Sound-Fähigkeiten der PS5: Dolby wirft Sony Falschangaben vor

Nicht nur 100, sondern tausende PS4-Spiele sollen auf Sonys nächster PlayStation-Konsole reibungslos, ja, verfeinert funktionieren: Sony hat nach enttäuschten Fan-Reaktionen bei seinen Angaben zur Abwärtskompatibilität der PS5 kräftig nachgebessert. Meinungsdifferenzen gibt es indes beim Sound.

Nicht nur 100, sondern tausende PS4-Spiele sollen auf Sonys nächster PlayStation-Konsole reibungslos, ja, verfeinert funktionieren: Sony hat nach enttäuschten Fan-Reaktionen bei seinen Angaben zur Abwärtskompatibilität der PS5 kräftig nachgebessert. Meinungsdifferenzen gibt es indes beim Sound.

Am 18. März hat PlayStation-Architekt Mark Cerny in einem Live-Video Details zum PS4-Nachfolger verraten: Die von vielen Gamern besonders interessiert beäugte Frage der Abwärtskompatibilität indes wurde nur gestreift.

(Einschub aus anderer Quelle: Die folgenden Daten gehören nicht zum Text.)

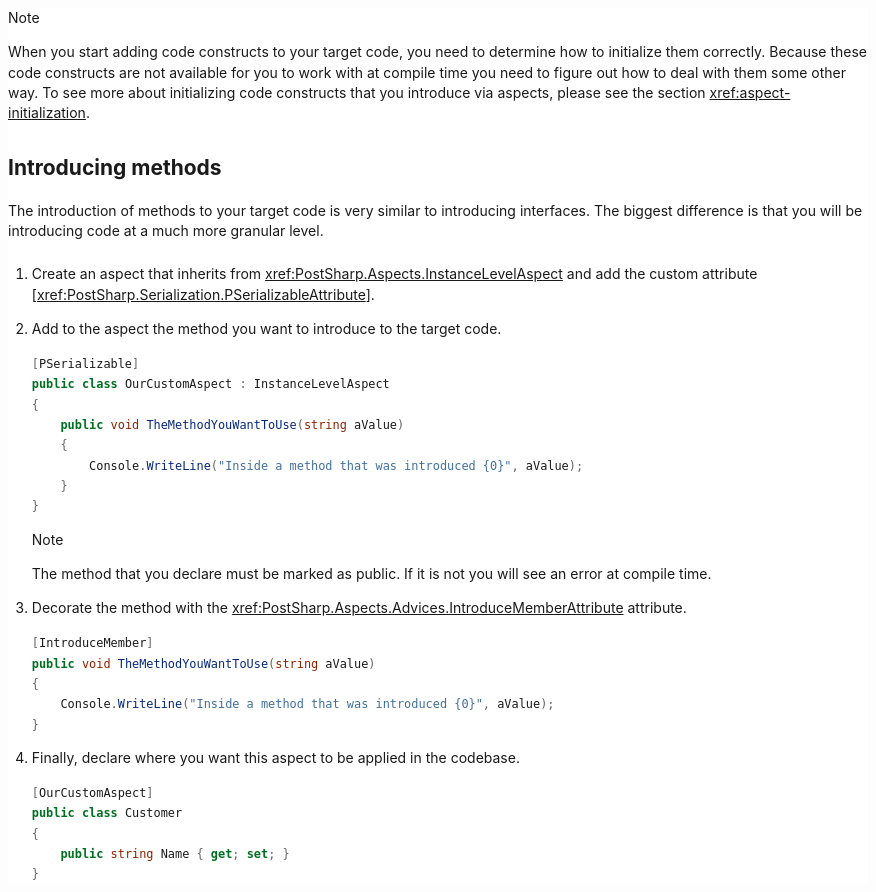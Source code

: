 > [!NOTE]
> When you start adding code constructs to your target code, you need to determine how to initialize them correctly. Because these code constructs are not available for you to work with at compile time you need to figure out how to deal with them some other way. To see more about initializing code constructs that you introduce via aspects, please see the section <xref:aspect-initialization>. 


## Introducing methods

The introduction of methods to your target code is very similar to introducing interfaces. The biggest difference is that you will be introducing code at a much more granular level.


### 

1. Create an aspect that inherits from <xref:PostSharp.Aspects.InstanceLevelAspect> and add the custom attribute [<xref:PostSharp.Serialization.PSerializableAttribute>]. 


2. Add to the aspect the method you want to introduce to the target code.

    ```csharp
    [PSerializable] 
    public class OurCustomAspect : InstanceLevelAspect 
    { 
        public void TheMethodYouWantToUse(string aValue) 
        { 
            Console.WriteLine("Inside a method that was introduced {0}", aValue); 
        } 
    }
    ```

    > [!NOTE]
    > The method that you declare must be marked as public. If it is not you will see an error at compile time.


3. Decorate the method with the <xref:PostSharp.Aspects.Advices.IntroduceMemberAttribute> attribute. 

    ```csharp
    [IntroduceMember] 
    public void TheMethodYouWantToUse(string aValue) 
    { 
        Console.WriteLine("Inside a method that was introduced {0}", aValue); 
    }
    ```


4. Finally, declare where you want this aspect to be applied in the codebase.

    ```csharp
    [OurCustomAspect] 
    public class Customer 
    { 
        public string Name { get; set; } 
    }
    ```
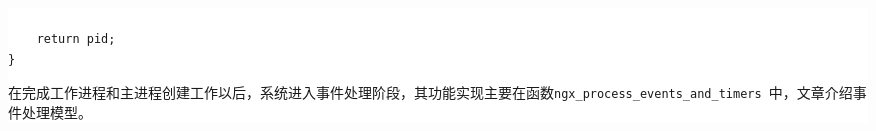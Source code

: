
 ```

    return pid;
}

```

在完成工作进程和主进程创建工作以后，系统进入事件处理阶段，其功能实现主要在函数`ngx_process_events_and_timers `中，文章介绍事件处理模型。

Die "100 besten" PS4-Spiele würden auch auf der PS5 laufen, weitere Titel würden folgen, so Sony. Die Folge: Fan-Enttäuschung auf ganzer Linie - die Community hatte sich deutlich mehr erhofft.

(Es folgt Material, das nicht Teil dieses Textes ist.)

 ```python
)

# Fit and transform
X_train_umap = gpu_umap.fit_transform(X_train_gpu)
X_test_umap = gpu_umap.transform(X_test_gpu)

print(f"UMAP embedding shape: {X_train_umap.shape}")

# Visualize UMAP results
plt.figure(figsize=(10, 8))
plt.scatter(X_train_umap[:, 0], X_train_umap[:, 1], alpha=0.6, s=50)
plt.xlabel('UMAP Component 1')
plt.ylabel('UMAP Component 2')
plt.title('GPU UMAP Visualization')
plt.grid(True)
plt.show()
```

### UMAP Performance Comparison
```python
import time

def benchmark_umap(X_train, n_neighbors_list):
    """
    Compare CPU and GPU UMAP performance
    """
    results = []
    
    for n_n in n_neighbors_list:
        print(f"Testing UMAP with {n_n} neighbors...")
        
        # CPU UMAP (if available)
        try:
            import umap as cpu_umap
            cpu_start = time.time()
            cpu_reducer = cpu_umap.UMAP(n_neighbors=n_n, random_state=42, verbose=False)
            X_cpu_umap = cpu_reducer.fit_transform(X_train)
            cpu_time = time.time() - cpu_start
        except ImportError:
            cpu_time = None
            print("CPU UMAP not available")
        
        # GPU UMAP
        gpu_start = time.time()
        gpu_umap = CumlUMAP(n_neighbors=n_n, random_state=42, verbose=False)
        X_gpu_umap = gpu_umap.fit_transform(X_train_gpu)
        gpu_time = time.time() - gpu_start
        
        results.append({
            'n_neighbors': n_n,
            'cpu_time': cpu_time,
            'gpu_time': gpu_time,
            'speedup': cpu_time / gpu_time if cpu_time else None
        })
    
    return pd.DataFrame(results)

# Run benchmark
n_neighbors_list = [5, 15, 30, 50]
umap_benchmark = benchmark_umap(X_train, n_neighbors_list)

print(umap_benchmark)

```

Nun konkretisierte Sony die reichlich schwammigen Angaben aus der Übertragung und legte nach: Man glaube, dass sich die "überwiegende Mehrheit" der inzwischen über 4.000 PS4-Spiele auch auf dem kommenden System abspielen lasse. Die Angabe von 100 Spielen haben sich lediglich auf die bis zu diesem Zeitpunkt getestete Anzahl von Titeln bezogen - und von denen wären "fast alle" ohne Probleme auf dem neuen System gelaufen. Man hätte damit demonstrieren wollen, "wie gut unsere Bemühungen in Sachen Abwärtskompatibilität laufen", so Cerny.

Bis zur Veröffentlichung des Systems würde man "tausende weitere" Spiele testen. Dabei erwarte man, dass die meisten PS4-Titel auf der PS5 mit einer stabilen und höheren Bildrate funktionieren würden. Die aktuellen Prüfvorgänge würden unter anderem dem Zweck dienen, bei den jeweiligen Titeln spezifische Probleme zu finden und sie dann gegebenenfalls anzupassen.

Weiterhin sind Informationen zur neuen 3D-Audio-Technologie der PS5 durchgesickert, die mithilfe eines dedizierten Audio-Chips ein völlig neues Sounderlebnis bieten soll: Im Video hat Mark Cerny Sonys die Möglichkeiten von "Tempest" gelobt und darauf verwiesen, dass der Zuhörer mit ihrer Hilfe bis zu 100 Objekte gleichzeitig akustisch orten könnte. Damit wäre das Verfahren der "Atmos"-Technik von Dolby weit überlegen. Die könne nämlich nur 32 Objekte akustisch darstellen.

Die Antwort von Dolby erfolgte prompt - und mit Nachdruck: Cernys Aussage wäre nicht korrekt. Tatsächlich ließen sich mit "Dolby Atmos" sogar mehrere hundert Soundquellen gleichzeitig so hörbar machen, dass man ihre Position präzise lokalisieren könne. Zumindest theoretisch: Derart viele Eindrücke würden den Zuhörer schnell überfordern, darum würde man die Anzahl der hörbaren Objekte häufig nach unten skalieren.

Wann die PS5 genau erscheint, ist weiterhin unklar. Offiziell startet das System in der Vorweihnachtszeit, Gerüchte über eine mögliche Release-Verschiebung infolge der Corona-Pandemie hat Sony bisher nicht kommentiert.